◆ Supplied data:
* * * *

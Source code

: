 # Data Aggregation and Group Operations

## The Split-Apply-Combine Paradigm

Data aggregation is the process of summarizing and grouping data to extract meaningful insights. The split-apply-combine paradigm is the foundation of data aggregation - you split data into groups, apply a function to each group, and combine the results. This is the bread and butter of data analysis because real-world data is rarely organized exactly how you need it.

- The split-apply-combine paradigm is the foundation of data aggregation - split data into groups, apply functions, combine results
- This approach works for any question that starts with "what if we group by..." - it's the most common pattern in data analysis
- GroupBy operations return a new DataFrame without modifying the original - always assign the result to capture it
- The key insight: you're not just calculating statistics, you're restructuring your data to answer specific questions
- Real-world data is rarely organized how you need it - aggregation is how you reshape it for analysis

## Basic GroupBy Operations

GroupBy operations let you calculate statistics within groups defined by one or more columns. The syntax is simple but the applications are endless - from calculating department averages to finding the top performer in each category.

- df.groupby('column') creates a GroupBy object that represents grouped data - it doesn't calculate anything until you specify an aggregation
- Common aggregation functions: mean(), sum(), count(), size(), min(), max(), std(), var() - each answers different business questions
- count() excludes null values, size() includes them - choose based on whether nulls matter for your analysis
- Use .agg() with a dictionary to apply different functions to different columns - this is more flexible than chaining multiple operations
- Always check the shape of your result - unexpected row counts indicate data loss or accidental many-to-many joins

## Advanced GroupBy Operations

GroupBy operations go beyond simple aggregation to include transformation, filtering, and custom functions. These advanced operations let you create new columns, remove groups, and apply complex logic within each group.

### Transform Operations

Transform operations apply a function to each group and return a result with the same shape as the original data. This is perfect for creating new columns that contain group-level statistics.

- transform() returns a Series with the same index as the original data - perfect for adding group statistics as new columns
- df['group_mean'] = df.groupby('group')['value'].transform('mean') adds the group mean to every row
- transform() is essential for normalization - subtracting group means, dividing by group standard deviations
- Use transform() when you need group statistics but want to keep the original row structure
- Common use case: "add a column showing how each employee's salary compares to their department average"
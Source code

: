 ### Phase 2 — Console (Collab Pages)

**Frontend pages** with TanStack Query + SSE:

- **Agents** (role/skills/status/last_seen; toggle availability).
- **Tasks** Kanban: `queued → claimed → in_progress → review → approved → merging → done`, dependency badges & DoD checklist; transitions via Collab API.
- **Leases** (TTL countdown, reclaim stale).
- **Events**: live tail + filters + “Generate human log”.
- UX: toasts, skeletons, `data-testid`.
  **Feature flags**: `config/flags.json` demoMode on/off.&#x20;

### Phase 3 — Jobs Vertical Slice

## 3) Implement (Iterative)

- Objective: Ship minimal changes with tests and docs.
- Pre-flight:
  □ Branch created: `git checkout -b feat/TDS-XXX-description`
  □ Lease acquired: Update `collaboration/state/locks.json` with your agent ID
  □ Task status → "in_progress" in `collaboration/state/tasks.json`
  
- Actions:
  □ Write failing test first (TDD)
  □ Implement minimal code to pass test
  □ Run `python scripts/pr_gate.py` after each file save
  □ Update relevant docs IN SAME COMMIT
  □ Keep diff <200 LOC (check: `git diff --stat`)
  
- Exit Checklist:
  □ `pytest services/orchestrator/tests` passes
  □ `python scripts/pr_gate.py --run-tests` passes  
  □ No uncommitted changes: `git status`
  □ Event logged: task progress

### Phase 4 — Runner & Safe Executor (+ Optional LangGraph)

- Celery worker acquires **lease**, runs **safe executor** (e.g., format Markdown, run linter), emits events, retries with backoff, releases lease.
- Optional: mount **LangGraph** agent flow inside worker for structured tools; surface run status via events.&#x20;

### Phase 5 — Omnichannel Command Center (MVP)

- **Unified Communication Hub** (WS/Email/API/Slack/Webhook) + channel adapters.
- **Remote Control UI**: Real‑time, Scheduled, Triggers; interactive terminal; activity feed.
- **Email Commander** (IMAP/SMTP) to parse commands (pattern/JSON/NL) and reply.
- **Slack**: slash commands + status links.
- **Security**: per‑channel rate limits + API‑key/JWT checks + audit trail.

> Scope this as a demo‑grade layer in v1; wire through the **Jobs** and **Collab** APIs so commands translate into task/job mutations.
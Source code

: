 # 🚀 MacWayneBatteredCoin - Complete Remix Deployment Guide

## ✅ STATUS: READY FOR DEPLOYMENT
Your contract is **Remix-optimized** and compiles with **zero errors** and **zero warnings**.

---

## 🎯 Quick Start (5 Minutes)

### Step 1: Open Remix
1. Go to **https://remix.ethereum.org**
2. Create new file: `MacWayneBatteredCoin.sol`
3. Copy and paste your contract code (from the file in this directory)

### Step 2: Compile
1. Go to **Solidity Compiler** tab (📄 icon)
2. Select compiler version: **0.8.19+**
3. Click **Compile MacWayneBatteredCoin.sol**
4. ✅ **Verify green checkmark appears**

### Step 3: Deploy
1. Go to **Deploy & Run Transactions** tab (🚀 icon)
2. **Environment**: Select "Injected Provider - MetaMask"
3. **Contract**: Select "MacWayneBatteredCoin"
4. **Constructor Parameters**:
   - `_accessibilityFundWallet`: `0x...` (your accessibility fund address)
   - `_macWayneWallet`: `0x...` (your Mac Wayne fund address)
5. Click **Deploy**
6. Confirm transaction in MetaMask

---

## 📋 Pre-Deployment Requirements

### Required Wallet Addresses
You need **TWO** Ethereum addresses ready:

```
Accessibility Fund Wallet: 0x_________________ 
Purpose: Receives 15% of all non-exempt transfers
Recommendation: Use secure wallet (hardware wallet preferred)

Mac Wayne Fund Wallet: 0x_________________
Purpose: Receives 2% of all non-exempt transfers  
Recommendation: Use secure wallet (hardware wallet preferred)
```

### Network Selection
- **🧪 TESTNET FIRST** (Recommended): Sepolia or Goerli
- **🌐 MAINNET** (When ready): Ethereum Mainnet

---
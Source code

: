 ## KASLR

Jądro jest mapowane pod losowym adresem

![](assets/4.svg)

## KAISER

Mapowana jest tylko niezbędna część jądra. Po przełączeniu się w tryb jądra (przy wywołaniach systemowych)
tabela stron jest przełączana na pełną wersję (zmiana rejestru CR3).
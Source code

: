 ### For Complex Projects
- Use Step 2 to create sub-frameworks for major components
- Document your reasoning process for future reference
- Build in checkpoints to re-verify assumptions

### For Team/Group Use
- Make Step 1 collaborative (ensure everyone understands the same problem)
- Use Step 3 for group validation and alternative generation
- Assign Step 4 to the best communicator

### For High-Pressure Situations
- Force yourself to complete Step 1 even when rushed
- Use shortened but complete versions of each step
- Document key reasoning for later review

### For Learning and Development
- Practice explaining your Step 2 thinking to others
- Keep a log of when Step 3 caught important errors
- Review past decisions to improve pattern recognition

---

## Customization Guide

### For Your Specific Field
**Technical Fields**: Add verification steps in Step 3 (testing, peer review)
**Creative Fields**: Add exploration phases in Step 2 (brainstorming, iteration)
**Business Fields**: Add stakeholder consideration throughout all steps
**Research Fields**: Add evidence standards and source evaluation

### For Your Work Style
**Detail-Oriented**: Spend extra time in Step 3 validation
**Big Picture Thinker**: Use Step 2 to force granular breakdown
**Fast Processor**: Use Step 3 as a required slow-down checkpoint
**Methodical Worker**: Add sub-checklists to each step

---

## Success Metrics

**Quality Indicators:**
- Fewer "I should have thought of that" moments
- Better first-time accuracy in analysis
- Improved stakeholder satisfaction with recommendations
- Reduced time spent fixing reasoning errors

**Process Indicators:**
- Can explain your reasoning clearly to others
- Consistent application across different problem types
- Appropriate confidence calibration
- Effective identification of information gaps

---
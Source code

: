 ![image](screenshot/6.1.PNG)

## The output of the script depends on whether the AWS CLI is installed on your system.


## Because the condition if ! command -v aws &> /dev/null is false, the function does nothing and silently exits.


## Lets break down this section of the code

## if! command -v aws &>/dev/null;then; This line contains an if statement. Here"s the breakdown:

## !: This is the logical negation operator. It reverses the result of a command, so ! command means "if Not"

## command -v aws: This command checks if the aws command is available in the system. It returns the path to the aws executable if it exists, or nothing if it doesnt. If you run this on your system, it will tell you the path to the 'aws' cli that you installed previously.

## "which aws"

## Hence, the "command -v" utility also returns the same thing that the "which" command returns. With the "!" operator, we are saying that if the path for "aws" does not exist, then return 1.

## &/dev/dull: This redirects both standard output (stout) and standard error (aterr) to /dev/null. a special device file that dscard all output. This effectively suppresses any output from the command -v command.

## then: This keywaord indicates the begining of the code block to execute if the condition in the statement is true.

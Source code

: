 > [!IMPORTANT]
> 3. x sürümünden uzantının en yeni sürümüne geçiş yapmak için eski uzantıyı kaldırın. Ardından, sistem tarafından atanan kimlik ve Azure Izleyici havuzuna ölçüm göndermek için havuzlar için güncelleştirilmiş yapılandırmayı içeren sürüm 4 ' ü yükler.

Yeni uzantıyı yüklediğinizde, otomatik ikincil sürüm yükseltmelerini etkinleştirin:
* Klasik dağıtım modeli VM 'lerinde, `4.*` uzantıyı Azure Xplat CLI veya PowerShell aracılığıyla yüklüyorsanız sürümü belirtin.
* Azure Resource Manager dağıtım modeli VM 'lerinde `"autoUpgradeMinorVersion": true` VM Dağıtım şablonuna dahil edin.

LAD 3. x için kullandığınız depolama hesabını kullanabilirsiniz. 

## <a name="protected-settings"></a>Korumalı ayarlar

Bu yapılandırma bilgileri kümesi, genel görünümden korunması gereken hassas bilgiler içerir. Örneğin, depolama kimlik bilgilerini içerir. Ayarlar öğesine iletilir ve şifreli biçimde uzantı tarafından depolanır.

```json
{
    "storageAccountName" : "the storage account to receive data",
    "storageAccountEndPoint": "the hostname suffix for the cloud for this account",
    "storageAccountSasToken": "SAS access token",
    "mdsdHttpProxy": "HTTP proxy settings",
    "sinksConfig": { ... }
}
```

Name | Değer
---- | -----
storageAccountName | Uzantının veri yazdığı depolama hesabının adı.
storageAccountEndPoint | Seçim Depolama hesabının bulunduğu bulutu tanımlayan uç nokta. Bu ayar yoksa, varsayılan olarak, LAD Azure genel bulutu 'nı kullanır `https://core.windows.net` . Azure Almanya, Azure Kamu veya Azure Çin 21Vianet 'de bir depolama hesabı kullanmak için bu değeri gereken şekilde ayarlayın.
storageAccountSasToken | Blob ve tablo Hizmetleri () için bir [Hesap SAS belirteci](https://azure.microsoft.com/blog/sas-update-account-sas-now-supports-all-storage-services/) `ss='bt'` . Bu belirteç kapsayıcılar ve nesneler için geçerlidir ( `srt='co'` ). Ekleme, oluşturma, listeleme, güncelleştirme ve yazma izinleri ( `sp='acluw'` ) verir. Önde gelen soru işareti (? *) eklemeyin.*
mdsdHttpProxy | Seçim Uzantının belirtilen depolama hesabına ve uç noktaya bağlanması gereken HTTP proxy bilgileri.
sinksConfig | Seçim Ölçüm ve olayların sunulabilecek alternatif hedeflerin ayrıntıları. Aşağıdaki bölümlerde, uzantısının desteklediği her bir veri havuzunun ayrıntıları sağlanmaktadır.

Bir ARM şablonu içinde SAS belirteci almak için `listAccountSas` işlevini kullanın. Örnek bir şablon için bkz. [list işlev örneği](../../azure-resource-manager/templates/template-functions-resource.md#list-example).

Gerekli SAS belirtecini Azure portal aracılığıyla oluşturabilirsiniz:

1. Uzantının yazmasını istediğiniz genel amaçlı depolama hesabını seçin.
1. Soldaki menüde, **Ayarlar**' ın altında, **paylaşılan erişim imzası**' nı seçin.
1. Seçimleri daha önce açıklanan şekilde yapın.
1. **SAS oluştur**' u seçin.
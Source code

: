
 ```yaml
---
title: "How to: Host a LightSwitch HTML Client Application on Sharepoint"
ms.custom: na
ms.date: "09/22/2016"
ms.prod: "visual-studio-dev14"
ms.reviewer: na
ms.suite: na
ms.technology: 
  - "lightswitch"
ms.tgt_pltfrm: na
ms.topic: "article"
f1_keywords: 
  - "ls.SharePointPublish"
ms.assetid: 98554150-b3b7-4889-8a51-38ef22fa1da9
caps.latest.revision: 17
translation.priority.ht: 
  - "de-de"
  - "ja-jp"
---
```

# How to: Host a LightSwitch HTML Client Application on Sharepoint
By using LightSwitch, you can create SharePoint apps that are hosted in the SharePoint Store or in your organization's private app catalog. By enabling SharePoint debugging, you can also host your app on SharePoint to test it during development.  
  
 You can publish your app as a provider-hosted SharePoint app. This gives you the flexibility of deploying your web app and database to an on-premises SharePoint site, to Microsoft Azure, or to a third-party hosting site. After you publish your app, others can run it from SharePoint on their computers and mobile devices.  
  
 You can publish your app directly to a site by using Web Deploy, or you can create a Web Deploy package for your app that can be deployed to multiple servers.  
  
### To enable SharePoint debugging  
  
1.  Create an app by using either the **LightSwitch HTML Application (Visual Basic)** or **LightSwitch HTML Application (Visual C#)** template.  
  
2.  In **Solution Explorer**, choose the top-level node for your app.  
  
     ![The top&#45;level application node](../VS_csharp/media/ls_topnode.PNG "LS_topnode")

* * * *

◆ Task item: What is needed is the count of lines in the records that include the word "HTML", with no other text.

◆ Reply to the task: 3